Qualora la commissione rappresenti il corrispettivo della dilazione concessa dal factor e sia contabilmente qualificata come interesse passivo o altro onere finanziario assimilato derivante da un rapporto avente causa finanziaria, la relativa deducibilità è disciplinata dall’articolo 96 del TUIR. L’onere concorre pertanto alla determinazione del reddito imponibile secondo la competenza risultante dal bilancio ed è deducibile nei limiti previsti dalla disciplina degli interessi passivi.

Qualora, invece, la commissione remuneri autonomi servizi amministrativi, gestionali o di pagamento prestati dal factor, il relativo costo segue le ordinarie regole di deducibilità dei componenti negativi del reddito d’impresa e non rientra nell’ambito applicativo dell’articolo 96 del TUIR.

Ne consegue che l’importo di euro 30.000 non può essere considerato indistintamente soggetto alla disciplina degli interessi passivi. È necessario verificare se la commissione abbia natura interamente finanziaria oppure comprenda componenti riferibili a servizi autonomi, procedendo, in quest’ultimo caso, alla relativa separazione.

Trattamento ai fini IVA

Non sarebbe corretto affermare genericamente che l’operazione non rilevi ai fini IVA. Le prestazioni concernenti la concessione e la negoziazione di crediti, le operazioni di finanziamento e le dilazioni di pagamento rientrano, in linea generale, tra le operazioni esenti dall’imposta ai sensi dell’articolo 10, comma 1, n. 1, del D.P.R. 633/1972. Si tratta, pertanto, di operazioni rilevanti ai fini IVA, ma effettuate in regime di esenzione e senza applicazione dell’imposta in fattura.

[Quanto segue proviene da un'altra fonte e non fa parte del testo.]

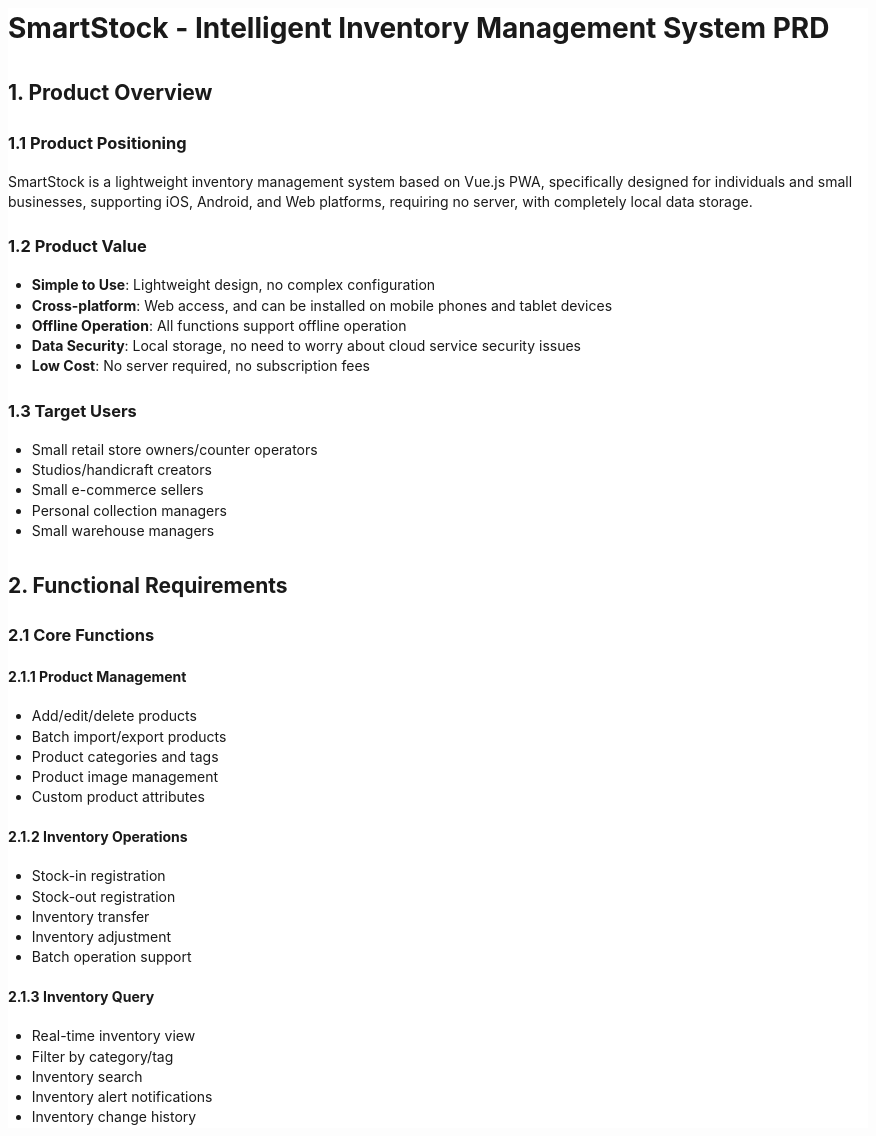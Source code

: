 # SmartStock - Intelligent Inventory Management System PRD

## 1. Product Overview

### 1.1 Product Positioning
SmartStock is a lightweight inventory management system based on Vue.js PWA, specifically designed for individuals and small businesses, supporting iOS, Android, and Web platforms, requiring no server, with completely local data storage.

### 1.2 Product Value
- **Simple to Use**: Lightweight design, no complex configuration
- **Cross-platform**: Web access, and can be installed on mobile phones and tablet devices
- **Offline Operation**: All functions support offline operation
- **Data Security**: Local storage, no need to worry about cloud service security issues
- **Low Cost**: No server required, no subscription fees

### 1.3 Target Users
- Small retail store owners/counter operators
- Studios/handicraft creators
- Small e-commerce sellers
- Personal collection managers
- Small warehouse managers

## 2. Functional Requirements

### 2.1 Core Functions

#### 2.1.1 Product Management
- Add/edit/delete products
- Batch import/export products
- Product categories and tags
- Product image management
- Custom product attributes

#### 2.1.2 Inventory Operations
- Stock-in registration
- Stock-out registration
- Inventory transfer
- Inventory adjustment
- Batch operation support

#### 2.1.3 Inventory Query
- Real-time inventory view
- Filter by category/tag
- Inventory search
- Inventory alert notifications
- Inventory change history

L’esenzione deve tuttavia essere verificata con riferimento alla natura effettiva delle prestazioni rese dal factor. L’articolo 10 esclude espressamente dall’esenzione il recupero dei crediti; inoltre, eventuali servizi amministrativi o gestionali autonomi rispetto alla concessione del finanziamento possono essere soggetti al regime IVA proprio della specifica prestazione.

Il corretto trattamento fiscale della commissione richiede, pertanto, l’esame dell’accordo di reverse factoring e della fattura emessa dal factor, al fine di distinguere l’eventuale componente finanziaria esente dalle componenti relative a servizi autonomi.

2) 2) Commento alla risposta dell’assistente digitale MIA Summa Bilancio

L’analisi dell’Assistente digitale MIA Summa Bilancio dimostra evidenzia come Il reverse factoring richiede un’analisi che non può arrestarsi alla mera riclassificazione del debito. Un primo profilo riguarda l’individuazione del momento in cui la passività perde natura commerciale: occorre verificare se il pagamento del factor abbia effettivamente liberato la società nei confronti del fornitore e fatto sorgere un’autonoma obbligazione verso l’intermediario.

La questione assume particolare rilievo per le operazioni perfezionate in prossimità della chiusura dell’esercizio, poiché incide sul cut-off delle passività e sulla distinzione tra flussi operativi e finanziari.

La riclassificazione può inoltre modificare sensibilmente la posizione finanziaria netta, il capitale circolante e gli indicatori utilizzati nei covenant. Il mantenimento del debito tra quelli commerciali rischierebbe di rappresentare come dilazione concessa dal fornitore una forma di finanziamento ottenuta da un soggetto terzo.

Deve essere considerato anche il rischio di concentrazione delle scadenze verso il factor. Il programma può migliorare la liquidità dei fornitori, ma accrescere il fabbisogno finanziario della società qualora venga ridotto, sospeso o non rinnovato.

In presenza di programmi rilevanti, l’informativa di bilancio dovrebbe pertanto evidenziare l’esposizione complessiva, le scadenze, le principali condizioni economiche e gli effetti sulla struttura finanziaria, consentendo al lettore di distinguere chiaramente il credito commerciale dal finanziamento del capitale circolante.